For the string "Vector", find every matching line in the records and copy it.

The data:
----

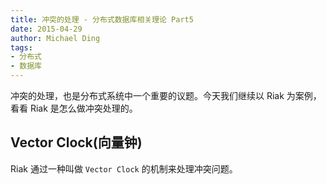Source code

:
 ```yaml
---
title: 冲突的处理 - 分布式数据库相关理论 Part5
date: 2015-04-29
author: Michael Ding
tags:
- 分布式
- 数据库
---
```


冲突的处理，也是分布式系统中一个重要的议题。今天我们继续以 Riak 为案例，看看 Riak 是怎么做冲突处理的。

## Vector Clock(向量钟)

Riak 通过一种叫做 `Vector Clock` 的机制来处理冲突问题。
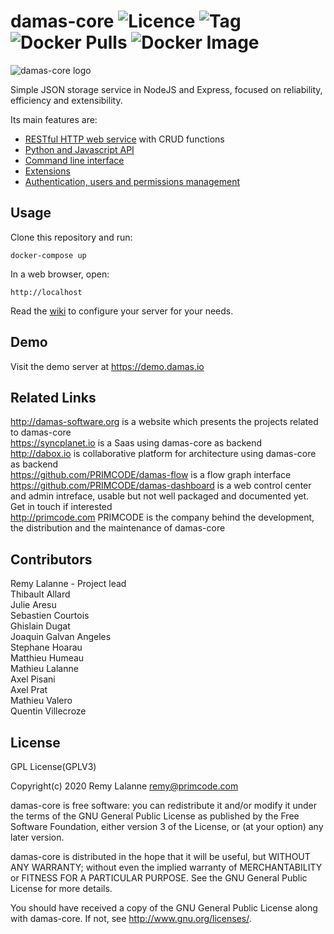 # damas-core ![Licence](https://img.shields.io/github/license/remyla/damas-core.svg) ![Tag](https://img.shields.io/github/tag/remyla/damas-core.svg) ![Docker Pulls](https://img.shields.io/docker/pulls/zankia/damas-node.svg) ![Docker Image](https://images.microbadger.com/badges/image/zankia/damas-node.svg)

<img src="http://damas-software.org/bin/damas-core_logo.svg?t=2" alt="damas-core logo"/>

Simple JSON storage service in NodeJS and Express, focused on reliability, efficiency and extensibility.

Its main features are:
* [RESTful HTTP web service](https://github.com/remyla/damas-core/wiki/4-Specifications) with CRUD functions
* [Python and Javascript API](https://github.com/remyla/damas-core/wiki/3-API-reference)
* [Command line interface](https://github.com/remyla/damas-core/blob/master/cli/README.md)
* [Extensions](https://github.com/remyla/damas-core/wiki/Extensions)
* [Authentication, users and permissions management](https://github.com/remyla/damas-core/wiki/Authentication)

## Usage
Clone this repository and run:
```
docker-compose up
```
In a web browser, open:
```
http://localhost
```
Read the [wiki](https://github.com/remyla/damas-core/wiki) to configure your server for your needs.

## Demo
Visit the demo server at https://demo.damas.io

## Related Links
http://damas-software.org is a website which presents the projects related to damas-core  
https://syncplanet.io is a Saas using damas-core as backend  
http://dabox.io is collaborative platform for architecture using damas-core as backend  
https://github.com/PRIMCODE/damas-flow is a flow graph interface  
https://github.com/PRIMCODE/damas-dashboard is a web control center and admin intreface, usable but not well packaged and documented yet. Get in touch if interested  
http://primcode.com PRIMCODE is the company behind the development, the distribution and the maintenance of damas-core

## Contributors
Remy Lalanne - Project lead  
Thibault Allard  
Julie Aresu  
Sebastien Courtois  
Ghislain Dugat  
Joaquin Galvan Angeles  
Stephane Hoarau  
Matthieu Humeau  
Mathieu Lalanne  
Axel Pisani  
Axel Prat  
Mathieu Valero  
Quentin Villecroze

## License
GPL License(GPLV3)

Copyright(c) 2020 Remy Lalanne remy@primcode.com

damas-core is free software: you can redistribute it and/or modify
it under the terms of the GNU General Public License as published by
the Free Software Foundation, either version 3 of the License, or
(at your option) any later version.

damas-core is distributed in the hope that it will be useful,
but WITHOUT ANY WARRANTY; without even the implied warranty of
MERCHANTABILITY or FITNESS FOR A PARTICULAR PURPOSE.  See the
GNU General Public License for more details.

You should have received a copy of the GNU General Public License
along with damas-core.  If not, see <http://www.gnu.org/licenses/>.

----

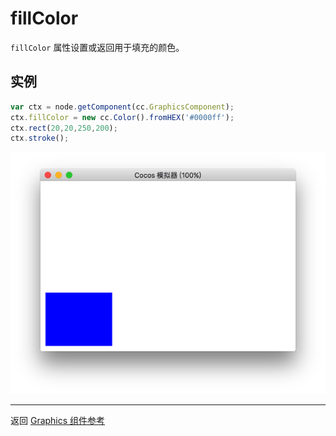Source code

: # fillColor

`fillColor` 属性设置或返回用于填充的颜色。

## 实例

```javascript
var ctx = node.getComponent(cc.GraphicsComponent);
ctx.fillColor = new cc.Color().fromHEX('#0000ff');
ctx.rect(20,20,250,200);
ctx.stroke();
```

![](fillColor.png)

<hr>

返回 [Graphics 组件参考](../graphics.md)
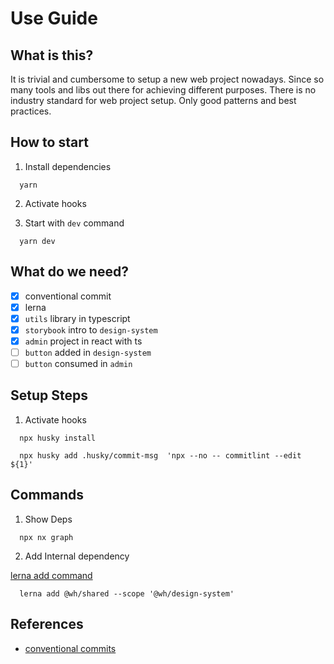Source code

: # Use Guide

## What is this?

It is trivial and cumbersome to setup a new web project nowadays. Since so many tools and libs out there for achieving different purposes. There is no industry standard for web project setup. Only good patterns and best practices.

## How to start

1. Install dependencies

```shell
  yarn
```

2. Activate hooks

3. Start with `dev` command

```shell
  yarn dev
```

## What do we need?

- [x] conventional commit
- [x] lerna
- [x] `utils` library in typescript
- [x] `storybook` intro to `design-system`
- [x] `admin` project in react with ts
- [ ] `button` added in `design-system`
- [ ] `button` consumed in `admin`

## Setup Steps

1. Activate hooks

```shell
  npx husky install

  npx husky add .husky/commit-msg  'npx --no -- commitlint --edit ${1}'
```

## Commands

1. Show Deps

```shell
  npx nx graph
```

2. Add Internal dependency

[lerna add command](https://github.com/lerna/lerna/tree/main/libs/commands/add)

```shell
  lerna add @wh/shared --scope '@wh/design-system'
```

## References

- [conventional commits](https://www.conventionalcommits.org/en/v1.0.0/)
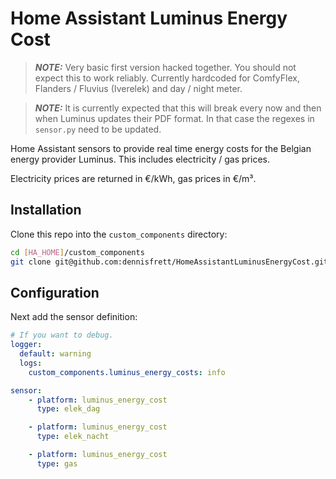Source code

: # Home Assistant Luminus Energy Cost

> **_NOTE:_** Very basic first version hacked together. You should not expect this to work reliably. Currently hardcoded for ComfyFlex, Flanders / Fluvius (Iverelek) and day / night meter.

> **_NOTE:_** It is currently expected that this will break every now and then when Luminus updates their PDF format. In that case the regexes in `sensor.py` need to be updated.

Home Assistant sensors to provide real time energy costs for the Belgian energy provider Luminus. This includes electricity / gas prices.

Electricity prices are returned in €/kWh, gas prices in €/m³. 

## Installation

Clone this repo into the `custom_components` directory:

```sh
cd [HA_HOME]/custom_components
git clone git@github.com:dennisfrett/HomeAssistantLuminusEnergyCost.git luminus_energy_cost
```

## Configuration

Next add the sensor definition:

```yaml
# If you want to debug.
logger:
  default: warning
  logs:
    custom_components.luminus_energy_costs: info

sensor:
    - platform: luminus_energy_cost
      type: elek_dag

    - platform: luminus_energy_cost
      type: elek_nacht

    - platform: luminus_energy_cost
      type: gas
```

----

Written answer:
## Vector Clock(向量钟)
Riak 通过一种叫做 `Vector Clock` 的机制来处理冲突问题。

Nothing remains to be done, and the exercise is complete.